Pain and pleasure intertwine in unpredictable relations that cut across sex and gender, word and image, fact and fiction, past and future, history and historicism. When scholars study pain and pleasure their disciplinary categories begin to unravel (what counts as literary studies, queer studies, history, art history); nor are the spectral paths traced by the ghosts of unfinished attachments to the past easy to map with conventional historical periodization.[1] In Suspended Animation: Pain, Pleasure and Punishment in Medieval Culture, Robert Mills draws on diverse evidence ranging from late medieval poetry, law, drama, with a special emphasis on religious and civic art, in order to show how pain and pleasure are closely bound in the discourse and fantasy of spectacular justice in the Middle Ages. He calls the knot of pain and pleasure the “medieval penal imaginary” (p. 16). The pioneering work of L. O. Aranye Fradenburg on sacrifice and the pains and pleasure of courtly love profoundly influences his project. [2]
Mills engages in lively queer critique of the work of Michel Foucault. Rather than imagining a history of sexuality temporally divided between a premodern world of sodomitical acts and a modern world of normative heterosexuality, or a history of punishment split between spectacular medieval tortures and modern panoptical disciplinary regimes (as Foucault did), queer scholars are imagining, instead, indeterminate and plural co-existences of sexual and penal imaginaries.[3] The author uses a variety of metaphors for imagining such co-existence. He draws upon Carolyn Dinshaw’s “touch across time” and his own notion of suspension inspired by the hanged body which constitutes the book’s central image.[4] He argues along with Dinshaw, Fradenburg, Freccero, and Lochrie for the queer traces of pleasure in painful physical punishments that resist the impulse to categorize.

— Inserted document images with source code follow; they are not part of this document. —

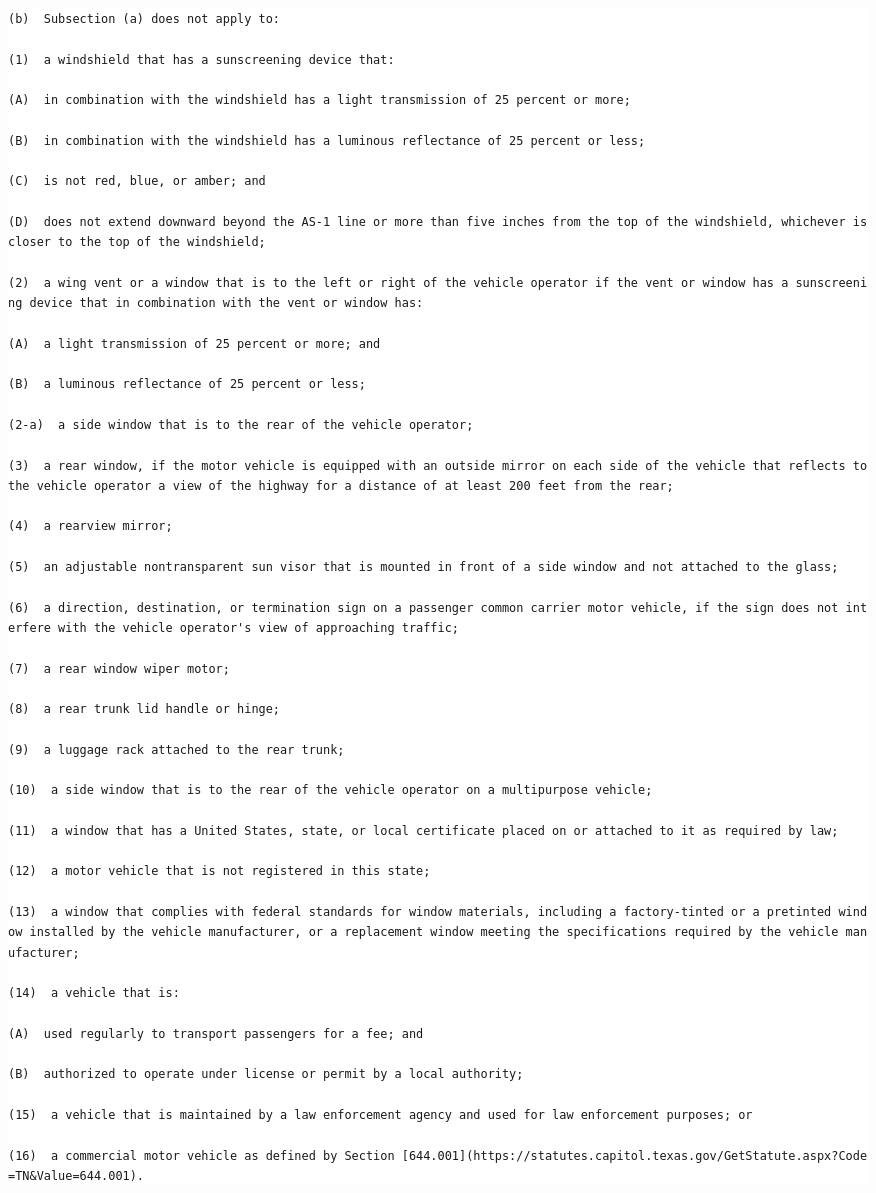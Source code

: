     (b)  Subsection (a) does not apply to:
    
    (1)  a windshield that has a sunscreening device that:
    
    (A)  in combination with the windshield has a light transmission of 25 percent or more;
    
    (B)  in combination with the windshield has a luminous reflectance of 25 percent or less;
    
    (C)  is not red, blue, or amber; and
    
    (D)  does not extend downward beyond the AS-1 line or more than five inches from the top of the windshield, whichever is closer to the top of the windshield;
    
    (2)  a wing vent or a window that is to the left or right of the vehicle operator if the vent or window has a sunscreening device that in combination with the vent or window has:
    
    (A)  a light transmission of 25 percent or more; and
    
    (B)  a luminous reflectance of 25 percent or less;
    
    (2-a)  a side window that is to the rear of the vehicle operator;
    
    (3)  a rear window, if the motor vehicle is equipped with an outside mirror on each side of the vehicle that reflects to the vehicle operator a view of the highway for a distance of at least 200 feet from the rear;
    
    (4)  a rearview mirror;
    
    (5)  an adjustable nontransparent sun visor that is mounted in front of a side window and not attached to the glass;
    
    (6)  a direction, destination, or termination sign on a passenger common carrier motor vehicle, if the sign does not interfere with the vehicle operator's view of approaching traffic;
    
    (7)  a rear window wiper motor;
    
    (8)  a rear trunk lid handle or hinge;
    
    (9)  a luggage rack attached to the rear trunk;
    
    (10)  a side window that is to the rear of the vehicle operator on a multipurpose vehicle;
    
    (11)  a window that has a United States, state, or local certificate placed on or attached to it as required by law;
    
    (12)  a motor vehicle that is not registered in this state;
    
    (13)  a window that complies with federal standards for window materials, including a factory-tinted or a pretinted window installed by the vehicle manufacturer, or a replacement window meeting the specifications required by the vehicle manufacturer;
    
    (14)  a vehicle that is:
    
    (A)  used regularly to transport passengers for a fee; and
    
    (B)  authorized to operate under license or permit by a local authority;
    
    (15)  a vehicle that is maintained by a law enforcement agency and used for law enforcement purposes; or
    
    (16)  a commercial motor vehicle as defined by Section [644.001](https://statutes.capitol.texas.gov/GetStatute.aspx?Code=TN&Value=644.001).
    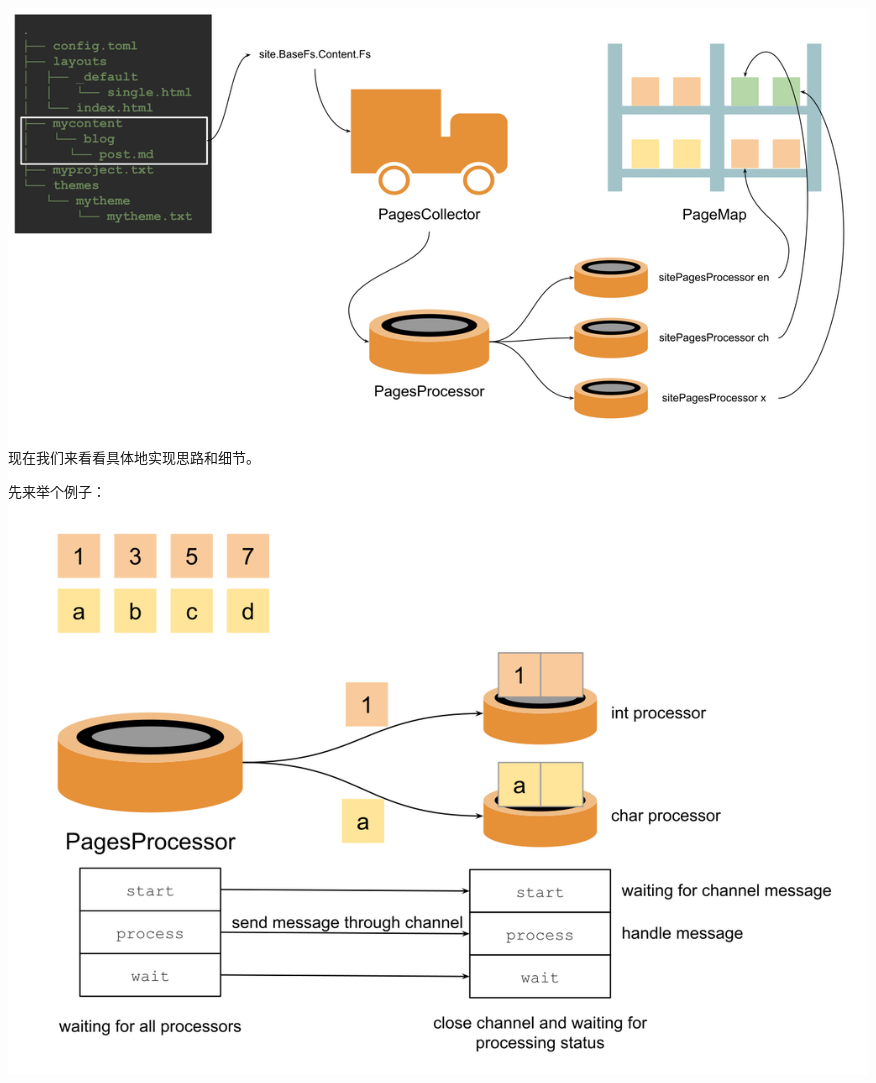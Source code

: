 ![Content Process Flow](images/5.0-content-process-flow.svg)

现在我们来看看具体地实现思路和细节。

先来举个例子：

![Process Example](images/13.2-Hugo-Sites-Build-process-example.svg)
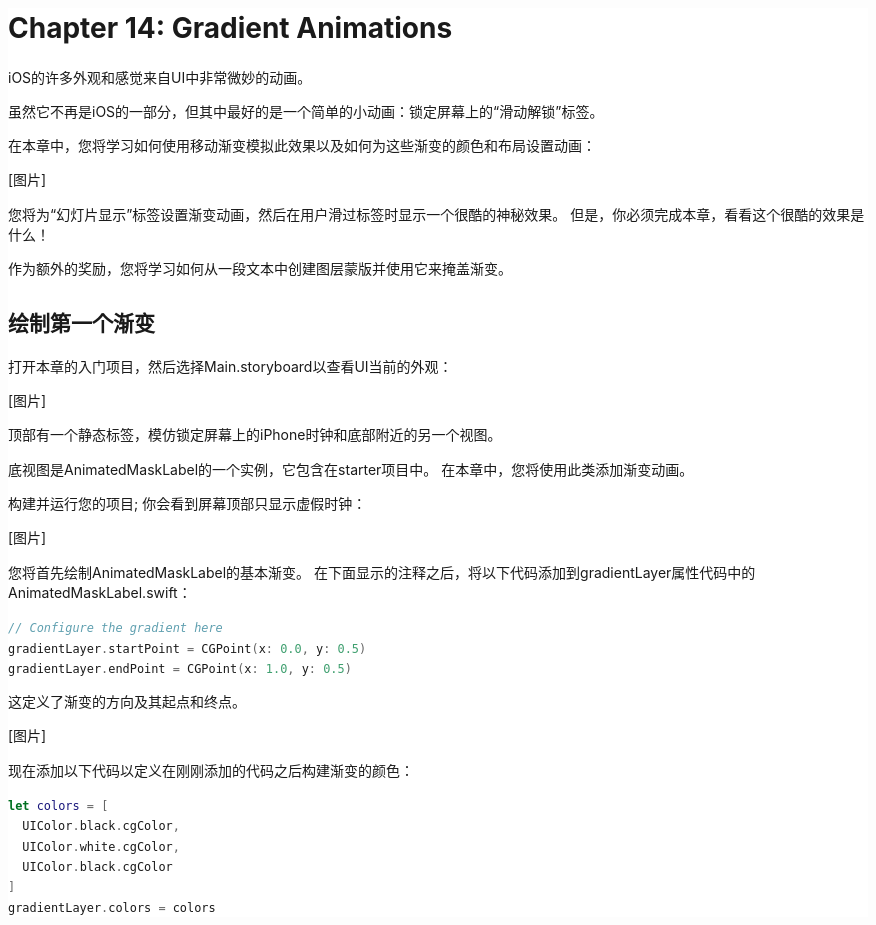 # Chapter 14: Gradient Animations

iOS的许多外观和感觉来自UI中非常微妙的动画。

虽然它不再是iOS的一部分，但其中最好的是一个简单的小动画：锁定屏幕上的“滑动解锁”标签。

在本章中，您将学习如何使用移动渐变模拟此效果以及如何为这些渐变的颜色和布局设置动画：



[图片]



您将为“幻灯片显示”标签设置渐变动画，然后在用户滑过标签时显示一个很酷的神秘效果。 但是，你必须完成本章，看看这个很酷的效果是什么！

作为额外的奖励，您将学习如何从一段文本中创建图层蒙版并使用它来掩盖渐变。

## 绘制第一个渐变
打开本章的入门项目，然后选择Main.storyboard以查看UI当前的外观：



[图片]



顶部有一个静态标签，模仿锁定屏幕上的iPhone时钟和底部附近的另一个视图。

底视图是AnimatedMaskLabel的一个实例，它包含在starter项目中。 在本章中，您将使用此类添加渐变动画。

构建并运行您的项目; 你会看到屏幕顶部只显示虚假时钟：



[图片]



您将首先绘制AnimatedMaskLabel的基本渐变。 在下面显示的注释之后，将以下代码添加到gradientLayer属性代码中的AnimatedMaskLabel.swift：

```swift
// Configure the gradient here
gradientLayer.startPoint = CGPoint(x: 0.0, y: 0.5)
gradientLayer.endPoint = CGPoint(x: 1.0, y: 0.5)
```

这定义了渐变的方向及其起点和终点。



[图片]



现在添加以下代码以定义在刚刚添加的代码之后构建渐变的颜色：

```swift
let colors = [
  UIColor.black.cgColor,
  UIColor.white.cgColor,
  UIColor.black.cgColor
]
gradientLayer.colors = colors
```
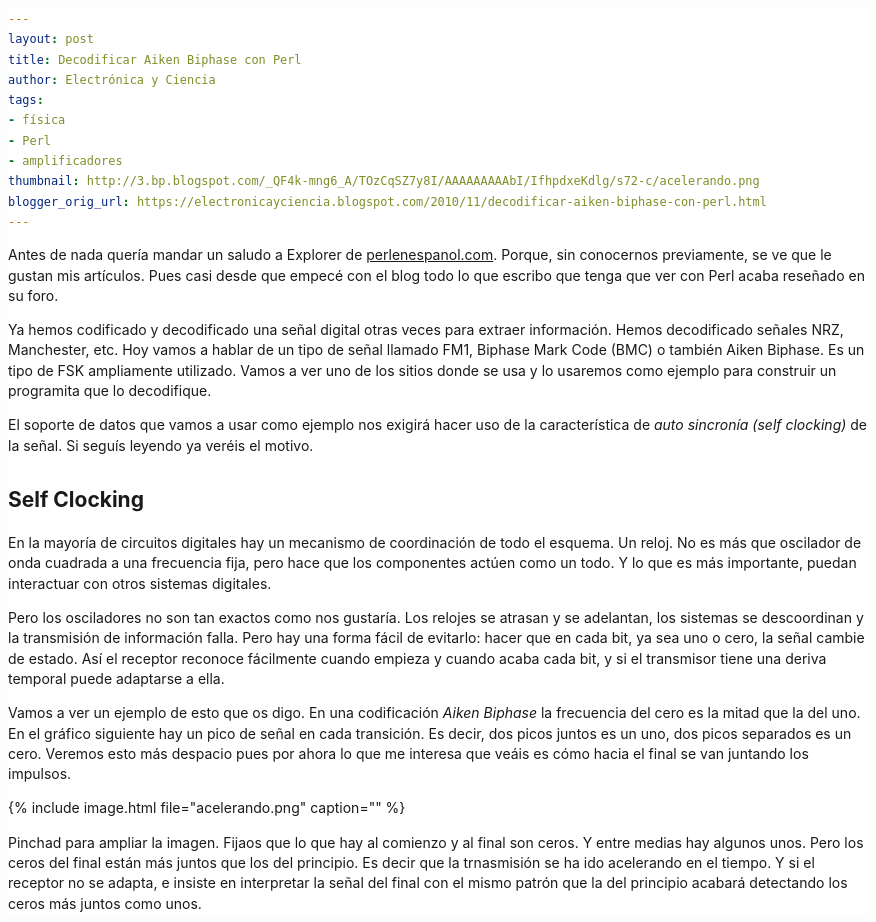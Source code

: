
 ```yaml
---
layout: post
title: Decodificar Aiken Biphase con Perl
author: Electrónica y Ciencia
tags:
- física
- Perl
- amplificadores
thumbnail: http://3.bp.blogspot.com/_QF4k-mng6_A/TOzCqSZ7y8I/AAAAAAAAAbI/IfhpdxeKdlg/s72-c/acelerando.png
blogger_orig_url: https://electronicayciencia.blogspot.com/2010/11/decodificar-aiken-biphase-con-perl.html
---
```


Antes de nada quería mandar un saludo a Explorer de [perlenespanol.com](http://perlenespanol.com/). Porque, sin conocernos previamente, se ve que le gustan mis artículos. Pues casi desde que empecé con el blog todo lo que escribo que tenga que ver con Perl acaba reseñado en su foro.

Ya hemos codificado y decodificado una señal digital otras veces para extraer información. Hemos decodificado señales NRZ, Manchester, etc. Hoy vamos a hablar de un tipo de señal llamado FM1, Biphase Mark Code (BMC) o también Aiken Biphase. Es un tipo de FSK ampliamente utilizado. Vamos a ver uno de los sitios donde se usa y lo usaremos como ejemplo para construir un programita que lo decodifique.

El soporte de datos que vamos a usar como ejemplo nos exigirá hacer uso de la característica de *auto sincronía (self clocking)* de la señal. Si seguís leyendo ya veréis el motivo.

## Self Clocking

En la mayoría de circuitos digitales hay un mecanismo de coordinación de todo el esquema. Un reloj. No es más que oscilador de onda cuadrada a una frecuencia fija, pero hace que los componentes actúen como un todo. Y lo que es más importante, puedan interactuar con otros sistemas digitales.

Pero los osciladores no son tan exactos como nos gustaría. Los relojes se atrasan y se adelantan, los sistemas se descoordinan y la transmisión de información falla. Pero hay una forma fácil de evitarlo: hacer que en cada bit, ya sea uno o cero, la señal cambie de estado. Así el receptor reconoce fácilmente cuando empieza y cuando acaba cada bit, y si el transmisor tiene una deriva temporal puede adaptarse a ella.

Vamos a ver un ejemplo de esto que os digo. En una codificación *Aiken Biphase* la frecuencia del cero es la mitad que la del uno. En el gráfico siguiente hay un pico de señal en cada transición. Es decir, dos picos juntos es un uno, dos picos separados es un cero. Veremos esto más despacio pues por ahora lo que me interesa que veáis es cómo hacia el final se van juntando los impulsos.

{% include image.html file="acelerando.png" caption="" %}

Pinchad para ampliar la imagen. Fijaos que lo que hay al comienzo y al final son ceros. Y entre medias hay algunos unos. Pero los ceros del final están más juntos que los del principio. Es decir que la trnasmisión se ha ido acelerando en el tiempo. Y si el receptor no se adapta, e insiste en interpretar la señal del final con el mismo patrón que la del principio acabará detectando los ceros más juntos como unos.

Mills relies mostly on images to make his argument and the bulk of his visual evidence comes from Northern European contexts (especially the Netherlands and Germany) and dates predominantly from the fifteenth century. The images encompass different media ranging from large painted altarpieces (emergent in Northern Europe from the 1330s), painted programs decorating town halls, manuscript illustrations, devotional woodcuts (their dissemination starts in the 1440s), illustration in early printed books, and sculpture, especially wood sculpture. He opens his argument with an investigation of the suspended body of judicial hanging and its counterpart in the upside-down hanging characteristic of the defamatory portrait. He is interested in how the suspension of the criminal between life and death provides the constitutive space for viewing punishment (then and now). He compares and contrasts depictions of juridical hanging with upside-down hanging in defamatory portraits and uses the comments of Giorgio Vasari (1511-1574) made in his Lives of the Painters (c. 1550)--a hagiography written in a secular register--to address the aestheticization that he thinks is at stake in later defamatory portraits. I shall return to Mill’s use of aestheticization, as it constitutes, I think, the political unconscious of the book.
In chapter two, Mills analyzes the striking and much-discussed depiction of the flaying of the corrupt judge Cambyses painted in 1498 by Gérard David for the adornment of the Bruges Town Hall. To heighten his arguments regarding its purported ideologies of aestheticization, he compares and contrasts it with an uncanny sixteenth-century “copy” that meticulously re-presents David’s study as the Martyrdom of Saint Bartholomew, an early-Christian martyr condemned to death by flaying. The forensic-like mirroring of these two images deserves more careful attention, since it raises questions about the time and timing of artifacts and the material violence at stake in fabricating so-called “art” images that supersedes the late medieval religious “icon” during the sixteenth-century. The violence of that contest, I suggest, is deeply intertwined with the medieval penal imaginary and how it might or might not be transformed through the making and unmaking of artifacts. Mills could deepen his analysis of how medieval images are constitutive of the medieval penal imaginary by considering these broad typological questions more fully.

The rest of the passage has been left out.